> **EXERCISE DIRECTIONS**: For the word "options", copy every line of the material that includes it.

> **INPUT FOR THIS TASK**:
——

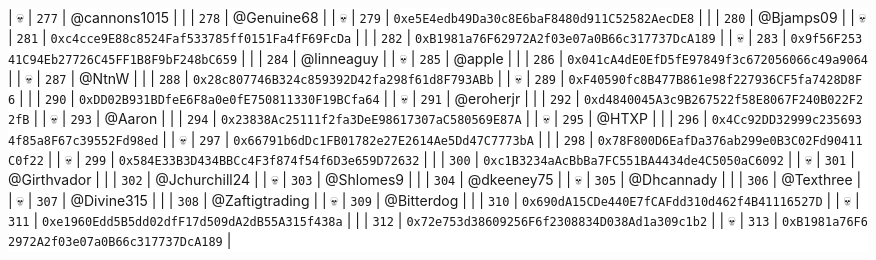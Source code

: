 | 💀 | `277` | @cannons1015 |
|  | `278` | @Genuine68 |
| 💀 | `279` | `0xe5E4edb49Da30c8E6baF8480d911C52582AecDE8` |
|  | `280` | @Bjamps09 |
| 💀 | `281` | `0xc4cce9E88c8524Faf533785ff0151Fa4fF69FcDa` |
|  | `282` | `0xB1981a76F62972A2f03e07a0B66c317737DcA189` |
| 💀 | `283` | `0x9f56F25341C94Eb27726C45FF1B8F9bF248bC659` |
|  | `284` | @linneaguy |
| 💀 | `285` | @apple |
|  | `286` | `0x041cA4dE0EfD5fE97849f3c672056066c49a9064` |
| 💀 | `287` | @NtnW |
|  | `288` | `0x28c807746B324c859392D42fa298f61d8F793ABb` |
| 💀 | `289` | `0xF40590fc8B477B861e98f227936CF5fa7428D8F6` |
|  | `290` | `0xDD02B931BDfeE6F8a0e0fE750811330F19BCfa64` |
| 💀 | `291` | @eroherjr |
|  | `292` | `0xd4840045A3c9B267522f58E8067F240B022F22fB` |
| 💀 | `293` | @Aaron |
|  | `294` | `0x23838Ac25111f2fa3DeE98617307aC580569E87A` |
| 💀 | `295` | @HTXP |
|  | `296` | `0x4Cc92DD32999c2356934f85a8F67c39552Fd98ed` |
| 💀 | `297` | `0x66791b6dDc1FB01782e27E2614Ae5Dd47C7773bA` |
|  | `298` | `0x78F800D6EafDa376ab299e0B3C02Fd90411C0f22` |
| 💀 | `299` | `0x584E33B3D434BBCc4F3f874f54f6D3e659D72632` |
|  | `300` | `0xc1B3234aAcBbBa7FC551BA4434de4C5050aC6092` |
| 💀 | `301` | @Girthvador |
|  | `302` | @Jchurchill24 |
| 💀 | `303` | @Shlomes9 |
|  | `304` | @dkeeney75 |
| 💀 | `305` | @Dhcannady |
|  | `306` | @Texthree |
| 💀 | `307` | @Divine315 |
|  | `308` | @Zaftigtrading |
| 💀 | `309` | @Bitterdog |
|  | `310` | `0x690dA15CDe440E7fCAFdd310d462f4B41116527D` |
| 💀 | `311` | `0xe1960Edd5B5dd02dfF17d509dA2dB55A315f438a` |
|  | `312` | `0x72e753d38609256F6f2308834D038Ad1a309c1b2` |
| 💀 | `313` | `0xB1981a76F62972A2f03e07a0B66c317737DcA189` |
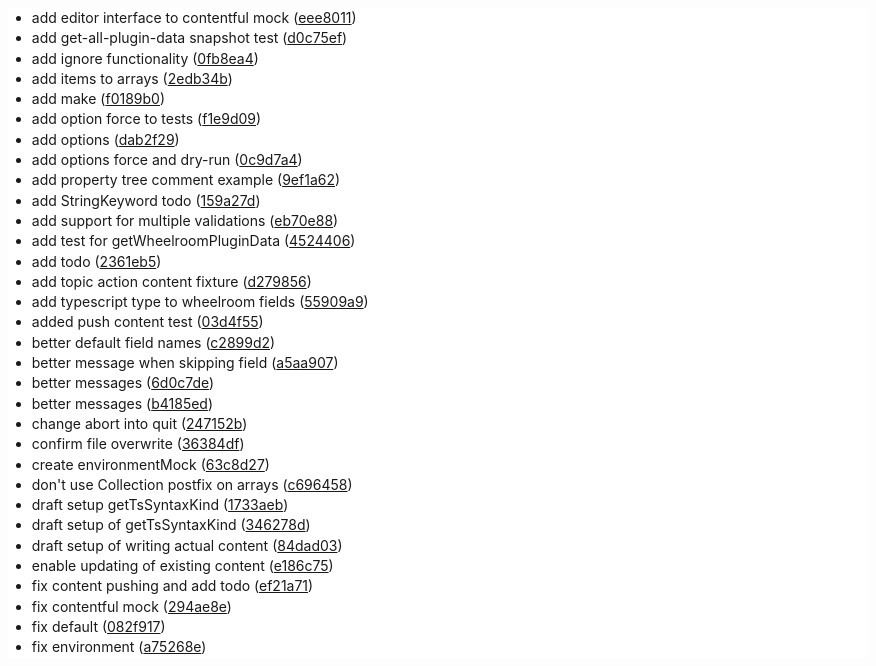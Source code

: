 * add editor interface to contentful mock ([eee8011](https://github.com/modelberry/factory/commit/eee801141f90dc36162405a9d1ebf883d78491d1))
* add get-all-plugin-data snapshot test ([d0c75ef](https://github.com/modelberry/factory/commit/d0c75efd44ff374ad89826840b8b29097293d977))
* add ignore functionality ([0fb8ea4](https://github.com/modelberry/factory/commit/0fb8ea4c398dbaa72bd0a99158663da71b3a8eba))
* add items to arrays ([2edb34b](https://github.com/modelberry/factory/commit/2edb34be569c49b08c6bc4b611b0251f56dd33e9))
* add make ([f0189b0](https://github.com/modelberry/factory/commit/f0189b0a560af406a332e42ad1a672a05dfe96e5))
* add option force to tests ([f1e9d09](https://github.com/modelberry/factory/commit/f1e9d09b61a208f1753596f3e10761d15614e5da))
* add options ([dab2f29](https://github.com/modelberry/factory/commit/dab2f29fb18bca0434f2b911a6d114e46e184209))
* add options force and dry-run ([0c9d7a4](https://github.com/modelberry/factory/commit/0c9d7a40704a88f40087566cff6cce467b7fd7ca))
* add property tree comment example ([9ef1a62](https://github.com/modelberry/factory/commit/9ef1a62a1b44a0e39801ec98823f3c0369354662))
* add StringKeyword todo ([159a27d](https://github.com/modelberry/factory/commit/159a27d0fb5e8ccdf9f7dd97bb141acbf3ed1c63))
* add support for multiple validations ([eb70e88](https://github.com/modelberry/factory/commit/eb70e88d8c4047de4f867e1dc137f583dd924411))
* add test for getWheelroomPluginData ([4524406](https://github.com/modelberry/factory/commit/452440651c5ee3e80573061725ae3506ed97ef67))
* add todo ([2361eb5](https://github.com/modelberry/factory/commit/2361eb5859f10c6870cf83eb677947e974d6d0f8))
* add topic action content fixture ([d279856](https://github.com/modelberry/factory/commit/d2798562c95f7d66db40cb6e3fface2228b6bda6))
* add typescript type to wheelroom fields ([55909a9](https://github.com/modelberry/factory/commit/55909a9927eda5e103a6a2cbfa6eaf0f3135392d))
* added push content test ([03d4f55](https://github.com/modelberry/factory/commit/03d4f553002153e46375c363f757aeb9a13ee654))
* better default field names ([c2899d2](https://github.com/modelberry/factory/commit/c2899d29812e4e8bbd508426df9e74824ba4d405))
* better message when skipping field ([a5aa907](https://github.com/modelberry/factory/commit/a5aa907d22b51dbdb5e92a22be257658388da2a9))
* better messages ([6d0c7de](https://github.com/modelberry/factory/commit/6d0c7dea57f8980bfa0085b5ae545c44d6a23c00))
* better messages ([b4185ed](https://github.com/modelberry/factory/commit/b4185edd278fac79ac18309046ae09ea985025ee))
* change abort into quit ([247152b](https://github.com/modelberry/factory/commit/247152b6d2725a9445e49c865377487a968617ad))
* confirm file overwrite ([36384df](https://github.com/modelberry/factory/commit/36384df537430d73efd64acd491060104db11e10))
* create environmentMock ([63c8d27](https://github.com/modelberry/factory/commit/63c8d27eaf640569c45a2ba0a45d35459bb0f74a))
* don't use Collection postfix on arrays ([c696458](https://github.com/modelberry/factory/commit/c69645812673beb9902c48eea086833db1c5cda2))
* draft setup getTsSyntaxKind ([1733aeb](https://github.com/modelberry/factory/commit/1733aeb423370f7b49f44f2d8bfcd10937ee765c))
* draft setup of getTsSyntaxKind ([346278d](https://github.com/modelberry/factory/commit/346278daafb512829c25ad3f0bd582ca2b0c4904))
* draft setup of writing actual content ([84dad03](https://github.com/modelberry/factory/commit/84dad037a639d899adce685ebfe8b1fa9c9cac30))
* enable updating of existing content ([e186c75](https://github.com/modelberry/factory/commit/e186c750f1a59a4dc71ae087252a56ba0bf585c8))
* fix content pushing and add todo ([ef21a71](https://github.com/modelberry/factory/commit/ef21a71d51833d3a6a27f33a8d5dd60f577217e8))
* fix contentful mock ([294ae8e](https://github.com/modelberry/factory/commit/294ae8e2a1fa50d02bf949f2b47370b43f9603ac))
* fix default ([082f917](https://github.com/modelberry/factory/commit/082f91752d1ebd837b99510b9ab4ebff88427025))
* fix environment ([a75268e](https://github.com/modelberry/factory/commit/a75268ef9a714d5d2c4c0bb713a47947fd2a4a66))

——

> **TASK SOLUTION**:
* add options ([dab2f29](https://github.com/modelberry/factory/commit/dab2f29fb18bca0434f2b911a6d114e46e184209))
* add options force and dry-run ([0c9d7a4](https://github.com/modelberry/factory/commit/0c9d7a40704a88f40087566cff6cce467b7fd7ca))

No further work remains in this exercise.